Em resumo, “a função da literatura é nos organizar internamente”. “Às vezes você não sabe dar nome para uma emoção que está sentindo, mas lê um poema de Fernando Pessoa e está tudo ali”, explica a professora, que leciona para alunos do ensino médio.
Dessa forma, os clássicos vão além do papel de ampliar o conhecimento “acadêmico” dos jovens. “A leitura dos clássicos está muito além das provas e do vestibular. Você não lê pra entrar na faculdade, lê pra vida”, pontua Alessandra.
Por brasis que vêm de baixo
Para Welington Andrade, “todo e qualquer conteúdo escolar não se esgota nele mesmo”. Assim sendo, “não existem conteúdos inadequados ou chatos para a educação. O que existe são conteúdos mal aproveitados, mal explorados”.
Diretor da Faculdade Cásper Líbero e professor da instituição desde 1997, Welington é graduado em Artes Cênicas pela Uni-Rio e em Letras pela USP, onde também obteve os títulos de mestre e doutor em Literatura Brasileira.
Em sua opinião, “a ideia de que os jovens acham a leitura uma atividade entediante é tão velha quanto a própria escola”. “Será que o olhar irônico por meio do qual Machadode Assis denuncia os desmandos das classes dirigentes brasileiras já se esgotou? Por que será, então, que Criolo e Emicida citam Machado na letra de “Dedo na ferida”?”
Ao vencedor, as batatas!
Como alguém que acompanha os posicionamentos do influenciador, Welington pontua que “Felipe Neto tem prestado um belo serviço como comunicador de massa”. Mas também faz questão de explicar que silenciar autores clássicos “seria terrível”. Até porque, "muitas vezes o best-seller enche os olhos e esvazia a cabeça".

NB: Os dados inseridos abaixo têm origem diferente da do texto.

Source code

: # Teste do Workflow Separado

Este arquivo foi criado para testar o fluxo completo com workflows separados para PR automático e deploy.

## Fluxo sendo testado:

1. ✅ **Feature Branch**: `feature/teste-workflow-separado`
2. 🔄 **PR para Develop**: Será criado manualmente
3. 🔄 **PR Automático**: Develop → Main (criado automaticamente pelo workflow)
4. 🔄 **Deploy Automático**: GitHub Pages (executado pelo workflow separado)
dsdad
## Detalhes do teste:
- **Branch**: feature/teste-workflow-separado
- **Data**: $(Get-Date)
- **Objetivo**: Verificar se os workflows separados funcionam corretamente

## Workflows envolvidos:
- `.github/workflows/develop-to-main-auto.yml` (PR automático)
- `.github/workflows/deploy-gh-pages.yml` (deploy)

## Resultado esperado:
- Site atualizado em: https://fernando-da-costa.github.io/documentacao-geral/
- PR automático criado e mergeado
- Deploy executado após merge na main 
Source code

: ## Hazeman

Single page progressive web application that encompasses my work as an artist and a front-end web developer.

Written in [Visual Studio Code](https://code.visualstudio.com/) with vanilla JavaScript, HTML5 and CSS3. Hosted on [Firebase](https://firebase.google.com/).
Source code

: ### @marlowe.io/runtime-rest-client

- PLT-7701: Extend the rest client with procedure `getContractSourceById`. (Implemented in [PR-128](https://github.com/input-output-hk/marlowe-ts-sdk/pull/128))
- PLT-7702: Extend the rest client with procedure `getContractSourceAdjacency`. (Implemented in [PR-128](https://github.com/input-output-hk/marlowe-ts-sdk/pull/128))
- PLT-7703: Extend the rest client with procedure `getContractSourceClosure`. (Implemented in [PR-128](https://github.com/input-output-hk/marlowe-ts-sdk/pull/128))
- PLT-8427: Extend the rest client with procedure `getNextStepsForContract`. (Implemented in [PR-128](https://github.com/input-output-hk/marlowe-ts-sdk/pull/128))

“A missão da escola é mostrar aos jovens que Álvares de Azevedo e Machado de Assis, dentre tantos outros escritores do chamado cânone literário, ainda têm muito o que falar”, explica. “Se não houvesse Shakespeare, por exemplo, grande parte das narrativas épicas das séries de TV atuais simplesmente não existiria.”
É isso que Alessandra defende quando fala que “a leitura dos clássicos é importante, porque mostra que experiências pelas quais estamos passando agora, já foram passadas por outras pessoas”. Daí o cunho atemporal das obras tidas como canônicas.
Na opinião da educadora, “sugerir uma modernização das listas dos livros obrigatórios é algo válido, que pode ser importante. Mas a gente não pode cair no radicalismo de que é uma coisa ou outra. Não podemos subestimar a capacidade do adolescente”.
Por fim, ela aponta que “quando o aluno não tem incentivo à leitura e, ao chegar no ensino médio, ele se depara com a palavra obrigação, sua tendência inicial é negar aquilo [os livros]. Mas essa primeira barreira cabe ao professor desmistificar”.